Mais de 1 bilhão de barris foram acumulados na frota mundial de petroleiros, segundo a consultoria Vortexa. É a maior flotilha de petróleo em trânsito desde 2020, quando a guerra de preços entre Arábia Saudita e Rússia inundou o mercado durante a pandemia de covid-19.

O fenômeno confirma previsões de longa data de que o aumento da produção levaria o mercado a um cenário de excesso de oferta. Embora a China tenha mascarado o excedente por meses ao comprar barris baratos para suas reservas estratégicas, o mercado parece enfim ter chegado a um ponto de virada.
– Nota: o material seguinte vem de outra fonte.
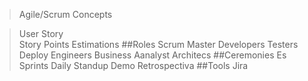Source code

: >Agile/Scrum Concepts

>User Story     
    Story Points Estimations
##Roles
    Scrum Master 
    Developers
    Testers
    Deploy Engineers
    Business Aanalyst
    Architecs
##Ceremonies
    Es
    Sprints
    Daily Standup
    Demo
    Retrospectiva
##Tools
    Jira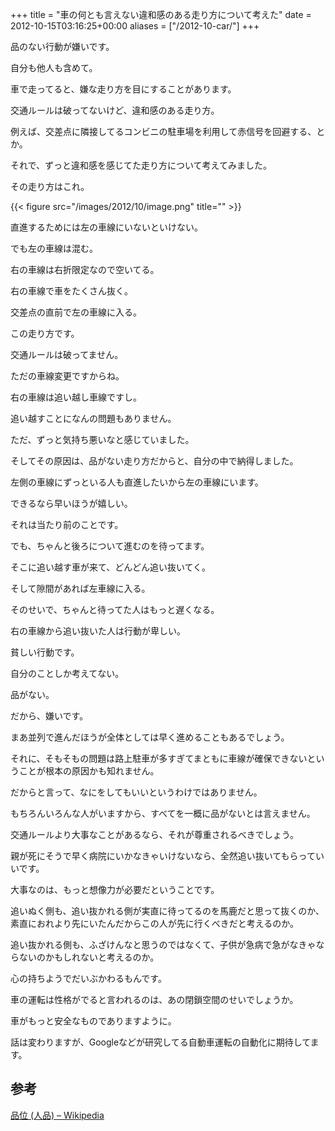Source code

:+++
title = "車の何とも言えない違和感のある走り方について考えた"
date = 2012-10-15T03:16:25+00:00
aliases = ["/2012-10-car/"]
+++

品のない行動が嫌いです。 

自分も他人も含めて。 

車で走ってると、嫌な走り方を目にすることがあります。 

交通ルールは破ってないけど、違和感のある走り方。 

例えば、交差点に隣接してるコンビニの駐車場を利用して赤信号を回避する、とか。 

それで、ずっと違和感を感じてた走り方について考えてみました。 

その走り方はこれ。 

{{< figure src="/images/2012/10/image.png" title="" >}}

直進するためには左の車線にいないといけない。 

でも左の車線は混む。 

右の車線は右折限定なので空いてる。 

右の車線で車をたくさん抜く。 

交差点の直前で左の車線に入る。 

この走り方です。 

交通ルールは破ってません。 

ただの車線変更ですからね。 

右の車線は追い越し車線ですし。 

追い越すことになんの問題もありません。 

ただ、ずっと気持ち悪いなと感じていました。 

そしてその原因は、品がない走り方だからと、自分の中で納得しました。 

左側の車線にずっといる人も直進したいから左の車線にいます。 

できるなら早いほうが嬉しい。 

それは当たり前のことです。 

でも、ちゃんと後ろについて進むのを待ってます。 

そこに追い越す車が来て、どんどん追い抜いてく。 

そして隙間があれば左車線に入る。 

そのせいで、ちゃんと待ってた人はもっと遅くなる。 

右の車線から追い抜いた人は行動が卑しい。 

貧しい行動です。 

自分のことしか考えてない。 

品がない。 

だから、嫌いです。 

まあ並列で進んだほうが全体としては早く進めることもあるでしょう。 

それに、そもそもの問題は路上駐車が多すぎてまともに車線が確保できないということが根本の原因かも知れません。 

だからと言って、なにをしてもいいというわけではありません。 

もちろんいろんな人がいますから、すべてを一概に品がないとは言えません。 

交通ルールより大事なことがあるなら、それが尊重されるべきでしょう。 

親が死にそうで早く病院にいかなきゃいけないなら、全然追い抜いてもらっていいです。 

大事なのは、もっと想像力が必要だということです。 

追いぬく側も、追い抜かれる側が実直に待ってるのを馬鹿だと思って抜くのか、素直におれより先にいたんだからこの人が先に行くべきだと考えるのか。 

追い抜かれる側も、ふざけんなと思うのではなくて、子供が急病で急がなきゃならないのかもしれないと考えるのか。 

心の持ちようでだいぶかわるもんです。 

車の運転は性格がでると言われるのは、あの閉鎖空間のせいでしょうか。 

車がもっと安全なものでありますように。 

話は変わりますが、Googleなどが研究してる自動車運転の自動化に期待してます。 

## 参考

[品位 (人品) &#8211; Wikipedia](http://ja.wikipedia.org/wiki/%E5%93%81%E4%BD%8D_\(%E4%BA%BA%E5%93%81\))

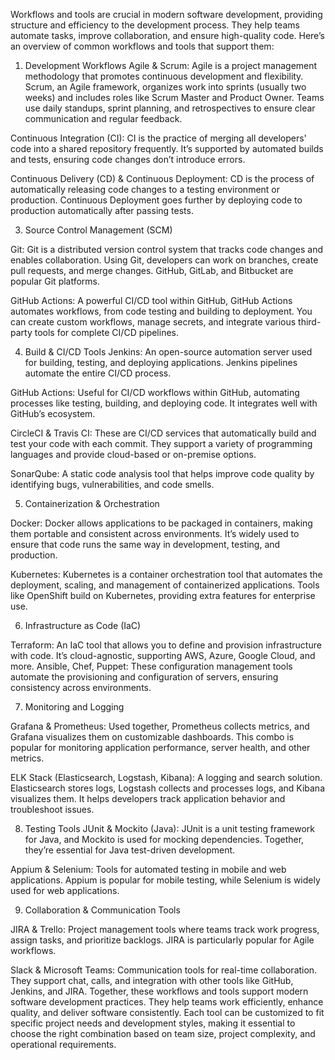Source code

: Workflows and tools are crucial in modern software development, providing structure and efficiency to the development process. They help teams automate tasks, improve collaboration, and ensure high-quality code. Here’s an overview of common workflows and tools that support them:

1. Development Workflows
Agile & Scrum: Agile is a project management methodology that promotes continuous development and flexibility. Scrum, an Agile framework, organizes work into sprints (usually two weeks) and includes roles like Scrum Master and Product Owner. Teams use daily standups, sprint planning, and retrospectives to ensure clear communication and regular feedback.

Continuous Integration (CI): CI is the practice of merging all developers' code into a shared repository frequently. It’s supported by automated builds and tests, ensuring code changes don’t introduce errors.

Continuous Delivery (CD) & Continuous Deployment: CD is the process of automatically releasing code changes to a testing environment or production. Continuous Deployment goes further by deploying code to production automatically after passing tests.

3. Source Control Management (SCM)

Git: Git is a distributed version control system that tracks code changes and enables collaboration. Using Git, developers can work on branches, create pull requests, and merge changes. GitHub, GitLab, and Bitbucket are popular Git platforms.

GitHub Actions: A powerful CI/CD tool within GitHub, GitHub Actions automates workflows, from code testing and building to deployment. You can create custom workflows, manage secrets, and integrate various third-party tools for complete CI/CD pipelines.

4. Build & CI/CD Tools
Jenkins: An open-source automation server used for building, testing, and deploying applications. Jenkins pipelines automate the entire CI/CD process.

GitHub Actions: Useful for CI/CD workflows within GitHub, automating processes like testing, building, and deploying code. It integrates well with GitHub’s ecosystem.

CircleCI & Travis CI: These are CI/CD services that automatically build and test your code with each commit. They support a variety of programming languages and provide 
cloud-based or on-premise options.

SonarQube: A static code analysis tool that helps improve code quality by identifying bugs, vulnerabilities, and code smells.

5. Containerization & Orchestration

Docker: Docker allows applications to be packaged in containers, making them portable and consistent across environments. It’s widely used to ensure that code runs the same way in development, testing, and production.

Kubernetes: Kubernetes is a container orchestration tool that automates the deployment, scaling, and management of containerized applications. Tools like OpenShift build on Kubernetes, providing extra features for enterprise use.

6. Infrastructure as Code (IaC)

Terraform: An IaC tool that allows you to define and provision infrastructure with code. It’s cloud-agnostic, supporting AWS, Azure, Google Cloud, and more.
Ansible, Chef, Puppet: These configuration management tools automate the provisioning and configuration of servers, ensuring consistency across environments.

7. Monitoring and Logging

Grafana & Prometheus: Used together, Prometheus collects metrics, and Grafana visualizes them on customizable dashboards. This combo is popular for monitoring application performance, server health, and other metrics.

ELK Stack (Elasticsearch, Logstash, Kibana): A logging and search solution. Elasticsearch stores logs, Logstash collects and processes logs, and Kibana visualizes them. It helps developers track application behavior and troubleshoot issues.

8. Testing Tools
JUnit & Mockito (Java): JUnit is a unit testing framework for Java, and Mockito is used for mocking dependencies. Together, they’re essential for Java test-driven development.

Appium & Selenium: Tools for automated testing in mobile and web applications. Appium is popular for mobile testing, while Selenium is widely used for web applications.

9. Collaboration & Communication Tools

JIRA & Trello: Project management tools where teams track work progress, assign tasks, and prioritize backlogs. JIRA is particularly popular for Agile workflows.

Slack & Microsoft Teams: Communication tools for real-time collaboration. They support chat, calls, and integration with other tools like GitHub, Jenkins, and JIRA.
Together, these workflows and tools support modern software development practices. They help teams work efficiently, enhance quality, and deliver software consistently. Each tool can be customized to fit specific project needs and development styles, making it essential to choose the right combination based on team size, project
complexity, and operational requirements.
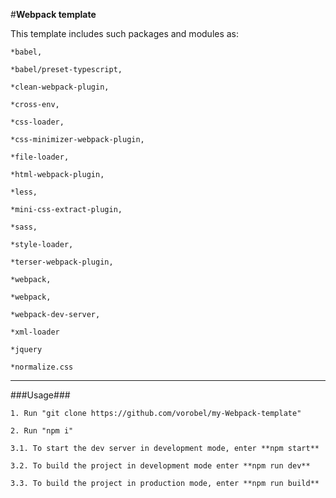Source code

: #**Webpack template**

This template includes such packages and modules as:    

    *babel,
    
    *babel/preset-typescript,
    
    *clean-webpack-plugin,
    
    *cross-env,
    
    *css-loader,
    
    *css-minimizer-webpack-plugin,
    
    *file-loader,
    
    *html-webpack-plugin,
    
    *less,
    
    *mini-css-extract-plugin,
    
    *sass,
    
    *style-loader,
    
    *terser-webpack-plugin,
    
    *webpack,
    
    *webpack,
    
    *webpack-dev-server,
    
    *xml-loader
    
    *jquery
    
    *normalize.css
    

***

###Usage###


    1. Run "git clone https://github.com/vorobel/my-Webpack-template"
    
    2. Run "npm i"
    
    3.1. To start the dev server in development mode, enter **npm start**
    
    3.2. To build the project in development mode enter **npm run dev**
    
    3.3. To build the project in production mode, enter **npm run build**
Cargas de petróleo bruto do Oriente Médio começam a ficar sem compradores, e indicadores-chave de preços sinalizam que o período de escassez está chegando ao fim. Os contratos futuros internacionais caíram para o menor nível em cinco meses, perto de US$ 60 o barril, e os grandes operadores se preparam para novas quedas.

“Nos últimos 12 meses, todos sabíamos que esse excesso estava a caminho”, disse Ben Luckock, chefe global de petróleo do Trafigura Group, no Energy Intelligence Forum em Londres nesta semana. “Acho que ele está realmente prestes a chegar.”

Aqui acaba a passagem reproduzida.